[Start of Attachment]
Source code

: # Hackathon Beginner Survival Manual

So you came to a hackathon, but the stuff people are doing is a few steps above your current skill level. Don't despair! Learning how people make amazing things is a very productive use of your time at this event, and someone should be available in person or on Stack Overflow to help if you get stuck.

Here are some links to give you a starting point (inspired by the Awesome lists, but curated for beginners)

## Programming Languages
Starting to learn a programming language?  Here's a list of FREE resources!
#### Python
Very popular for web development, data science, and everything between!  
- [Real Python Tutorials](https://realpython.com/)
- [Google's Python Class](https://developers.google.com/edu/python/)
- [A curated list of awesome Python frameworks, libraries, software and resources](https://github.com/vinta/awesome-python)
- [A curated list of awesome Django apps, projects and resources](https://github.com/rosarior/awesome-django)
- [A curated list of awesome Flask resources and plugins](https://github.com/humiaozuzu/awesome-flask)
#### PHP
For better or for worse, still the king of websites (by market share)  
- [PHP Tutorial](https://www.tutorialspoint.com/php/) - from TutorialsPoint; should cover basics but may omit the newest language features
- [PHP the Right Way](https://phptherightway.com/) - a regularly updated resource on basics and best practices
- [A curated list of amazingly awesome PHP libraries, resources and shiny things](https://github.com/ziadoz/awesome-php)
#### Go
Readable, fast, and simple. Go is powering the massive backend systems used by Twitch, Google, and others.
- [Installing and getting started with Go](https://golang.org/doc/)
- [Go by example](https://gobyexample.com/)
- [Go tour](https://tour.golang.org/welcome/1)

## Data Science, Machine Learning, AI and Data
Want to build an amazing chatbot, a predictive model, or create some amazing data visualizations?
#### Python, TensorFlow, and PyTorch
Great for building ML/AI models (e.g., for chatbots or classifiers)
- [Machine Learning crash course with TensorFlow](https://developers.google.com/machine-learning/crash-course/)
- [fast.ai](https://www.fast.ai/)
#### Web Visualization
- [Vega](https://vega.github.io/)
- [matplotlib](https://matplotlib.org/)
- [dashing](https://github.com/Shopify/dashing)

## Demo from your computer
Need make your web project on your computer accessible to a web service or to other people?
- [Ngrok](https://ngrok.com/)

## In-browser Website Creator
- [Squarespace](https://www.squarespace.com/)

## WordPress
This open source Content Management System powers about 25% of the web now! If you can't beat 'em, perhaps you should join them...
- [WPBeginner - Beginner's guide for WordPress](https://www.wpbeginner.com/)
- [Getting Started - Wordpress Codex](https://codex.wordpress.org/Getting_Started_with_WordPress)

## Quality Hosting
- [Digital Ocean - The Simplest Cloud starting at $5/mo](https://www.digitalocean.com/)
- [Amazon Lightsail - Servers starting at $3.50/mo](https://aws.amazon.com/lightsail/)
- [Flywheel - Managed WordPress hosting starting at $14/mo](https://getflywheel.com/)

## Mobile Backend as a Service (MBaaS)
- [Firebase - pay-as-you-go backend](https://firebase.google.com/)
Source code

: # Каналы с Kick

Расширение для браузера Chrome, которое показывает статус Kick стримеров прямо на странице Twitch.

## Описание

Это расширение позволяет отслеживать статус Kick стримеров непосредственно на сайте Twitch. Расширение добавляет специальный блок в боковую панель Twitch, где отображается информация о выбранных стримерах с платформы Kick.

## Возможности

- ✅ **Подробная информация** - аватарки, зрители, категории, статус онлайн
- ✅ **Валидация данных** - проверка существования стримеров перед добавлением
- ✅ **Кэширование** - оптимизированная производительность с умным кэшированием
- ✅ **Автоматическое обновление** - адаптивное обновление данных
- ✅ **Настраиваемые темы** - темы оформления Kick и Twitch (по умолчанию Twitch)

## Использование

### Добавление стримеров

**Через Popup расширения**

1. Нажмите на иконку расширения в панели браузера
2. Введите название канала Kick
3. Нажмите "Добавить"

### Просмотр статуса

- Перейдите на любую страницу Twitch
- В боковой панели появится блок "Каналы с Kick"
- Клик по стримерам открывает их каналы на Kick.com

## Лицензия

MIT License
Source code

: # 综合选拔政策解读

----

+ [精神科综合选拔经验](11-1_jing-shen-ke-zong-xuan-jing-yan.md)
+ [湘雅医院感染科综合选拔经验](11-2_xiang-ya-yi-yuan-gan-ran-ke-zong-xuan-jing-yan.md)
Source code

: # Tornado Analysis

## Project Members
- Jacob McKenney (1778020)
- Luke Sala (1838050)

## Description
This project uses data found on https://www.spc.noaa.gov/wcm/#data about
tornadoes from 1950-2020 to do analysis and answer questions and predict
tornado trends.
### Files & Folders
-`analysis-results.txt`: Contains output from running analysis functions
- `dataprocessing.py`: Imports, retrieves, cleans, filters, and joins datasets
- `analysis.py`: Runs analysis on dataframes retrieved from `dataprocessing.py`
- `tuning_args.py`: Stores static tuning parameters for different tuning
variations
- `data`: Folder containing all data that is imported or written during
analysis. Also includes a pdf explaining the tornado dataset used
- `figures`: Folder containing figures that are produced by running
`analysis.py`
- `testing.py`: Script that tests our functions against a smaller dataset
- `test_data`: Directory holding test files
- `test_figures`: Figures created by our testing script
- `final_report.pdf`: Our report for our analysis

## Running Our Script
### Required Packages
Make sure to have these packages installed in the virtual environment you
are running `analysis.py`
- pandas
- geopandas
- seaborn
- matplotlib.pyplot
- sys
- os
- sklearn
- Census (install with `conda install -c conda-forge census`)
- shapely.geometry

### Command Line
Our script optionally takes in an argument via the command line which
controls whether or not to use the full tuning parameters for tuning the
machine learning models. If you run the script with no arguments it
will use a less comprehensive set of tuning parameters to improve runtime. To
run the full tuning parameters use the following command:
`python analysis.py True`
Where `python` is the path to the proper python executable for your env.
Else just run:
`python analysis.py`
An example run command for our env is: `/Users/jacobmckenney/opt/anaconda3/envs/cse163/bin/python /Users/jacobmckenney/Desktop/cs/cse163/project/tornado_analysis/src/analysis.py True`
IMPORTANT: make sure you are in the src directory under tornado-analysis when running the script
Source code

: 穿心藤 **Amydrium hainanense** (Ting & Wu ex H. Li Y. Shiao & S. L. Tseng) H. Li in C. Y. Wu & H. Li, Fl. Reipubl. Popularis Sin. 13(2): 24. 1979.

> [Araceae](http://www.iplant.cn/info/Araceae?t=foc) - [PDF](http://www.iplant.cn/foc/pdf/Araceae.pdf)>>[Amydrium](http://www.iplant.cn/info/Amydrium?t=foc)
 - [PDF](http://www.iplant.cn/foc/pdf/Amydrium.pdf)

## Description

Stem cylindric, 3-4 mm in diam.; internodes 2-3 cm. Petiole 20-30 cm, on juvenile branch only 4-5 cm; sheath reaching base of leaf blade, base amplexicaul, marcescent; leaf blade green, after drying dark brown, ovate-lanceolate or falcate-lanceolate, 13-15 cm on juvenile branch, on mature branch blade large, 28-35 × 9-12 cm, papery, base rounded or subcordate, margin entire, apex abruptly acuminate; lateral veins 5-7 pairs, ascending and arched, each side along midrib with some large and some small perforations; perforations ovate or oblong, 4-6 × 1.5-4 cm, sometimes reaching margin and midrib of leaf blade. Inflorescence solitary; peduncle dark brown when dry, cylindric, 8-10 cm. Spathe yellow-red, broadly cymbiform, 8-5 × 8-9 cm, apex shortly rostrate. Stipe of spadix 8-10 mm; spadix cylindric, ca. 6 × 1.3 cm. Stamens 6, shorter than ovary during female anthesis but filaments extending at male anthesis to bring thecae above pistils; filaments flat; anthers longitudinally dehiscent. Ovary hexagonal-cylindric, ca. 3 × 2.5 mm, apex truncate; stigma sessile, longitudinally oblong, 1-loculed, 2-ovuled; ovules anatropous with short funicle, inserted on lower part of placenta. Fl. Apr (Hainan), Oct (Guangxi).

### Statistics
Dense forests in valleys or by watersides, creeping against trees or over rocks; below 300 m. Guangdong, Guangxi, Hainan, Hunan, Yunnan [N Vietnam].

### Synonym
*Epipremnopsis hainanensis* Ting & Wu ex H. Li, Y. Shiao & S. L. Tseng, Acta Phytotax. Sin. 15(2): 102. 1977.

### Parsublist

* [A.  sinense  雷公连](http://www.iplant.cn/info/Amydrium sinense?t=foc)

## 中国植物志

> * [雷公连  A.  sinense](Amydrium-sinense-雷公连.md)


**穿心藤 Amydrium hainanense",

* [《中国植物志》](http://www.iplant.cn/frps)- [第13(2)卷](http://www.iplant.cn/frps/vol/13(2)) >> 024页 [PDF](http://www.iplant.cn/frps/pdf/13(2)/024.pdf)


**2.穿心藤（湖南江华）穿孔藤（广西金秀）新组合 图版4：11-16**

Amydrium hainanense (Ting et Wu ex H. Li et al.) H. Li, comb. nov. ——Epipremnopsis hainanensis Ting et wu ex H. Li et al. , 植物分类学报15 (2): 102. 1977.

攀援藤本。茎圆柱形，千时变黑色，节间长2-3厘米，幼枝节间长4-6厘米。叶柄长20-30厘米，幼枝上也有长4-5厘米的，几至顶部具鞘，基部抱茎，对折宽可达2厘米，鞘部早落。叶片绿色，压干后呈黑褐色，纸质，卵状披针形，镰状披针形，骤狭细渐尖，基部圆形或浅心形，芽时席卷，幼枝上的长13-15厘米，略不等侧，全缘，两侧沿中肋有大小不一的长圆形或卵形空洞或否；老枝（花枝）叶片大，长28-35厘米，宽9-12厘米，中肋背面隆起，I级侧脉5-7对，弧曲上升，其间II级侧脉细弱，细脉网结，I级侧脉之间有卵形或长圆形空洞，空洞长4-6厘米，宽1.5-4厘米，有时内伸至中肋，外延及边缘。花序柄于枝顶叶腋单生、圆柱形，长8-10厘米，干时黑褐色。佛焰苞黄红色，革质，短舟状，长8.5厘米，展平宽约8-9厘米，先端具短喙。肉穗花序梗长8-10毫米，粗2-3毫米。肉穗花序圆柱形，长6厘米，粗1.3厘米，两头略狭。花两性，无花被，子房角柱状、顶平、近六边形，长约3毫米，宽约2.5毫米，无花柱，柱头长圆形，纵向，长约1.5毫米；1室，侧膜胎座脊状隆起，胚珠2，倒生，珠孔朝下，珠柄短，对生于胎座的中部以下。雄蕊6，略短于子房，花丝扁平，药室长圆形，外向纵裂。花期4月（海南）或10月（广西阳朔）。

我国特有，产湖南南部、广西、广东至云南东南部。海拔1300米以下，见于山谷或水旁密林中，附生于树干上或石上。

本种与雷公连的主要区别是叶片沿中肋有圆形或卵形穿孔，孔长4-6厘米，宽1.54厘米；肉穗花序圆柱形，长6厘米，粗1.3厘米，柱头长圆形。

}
[End of Attachment]
Work to complete: Starting at the line that has "for different tuning" and ending at the line that has "holding test files", please write out the lines above exactly, leaving out all others.

Answer space:
- `tuning_args.py`: Stores static tuning parameters for different tuning
variations
- `data`: Folder containing all data that is imported or written during
analysis. Also includes a pdf explaining the tornado dataset used
- `figures`: Folder containing figures that are produced by running
`analysis.py`
- `testing.py`: Script that tests our functions against a smaller dataset
- `test_data`: Directory holding test files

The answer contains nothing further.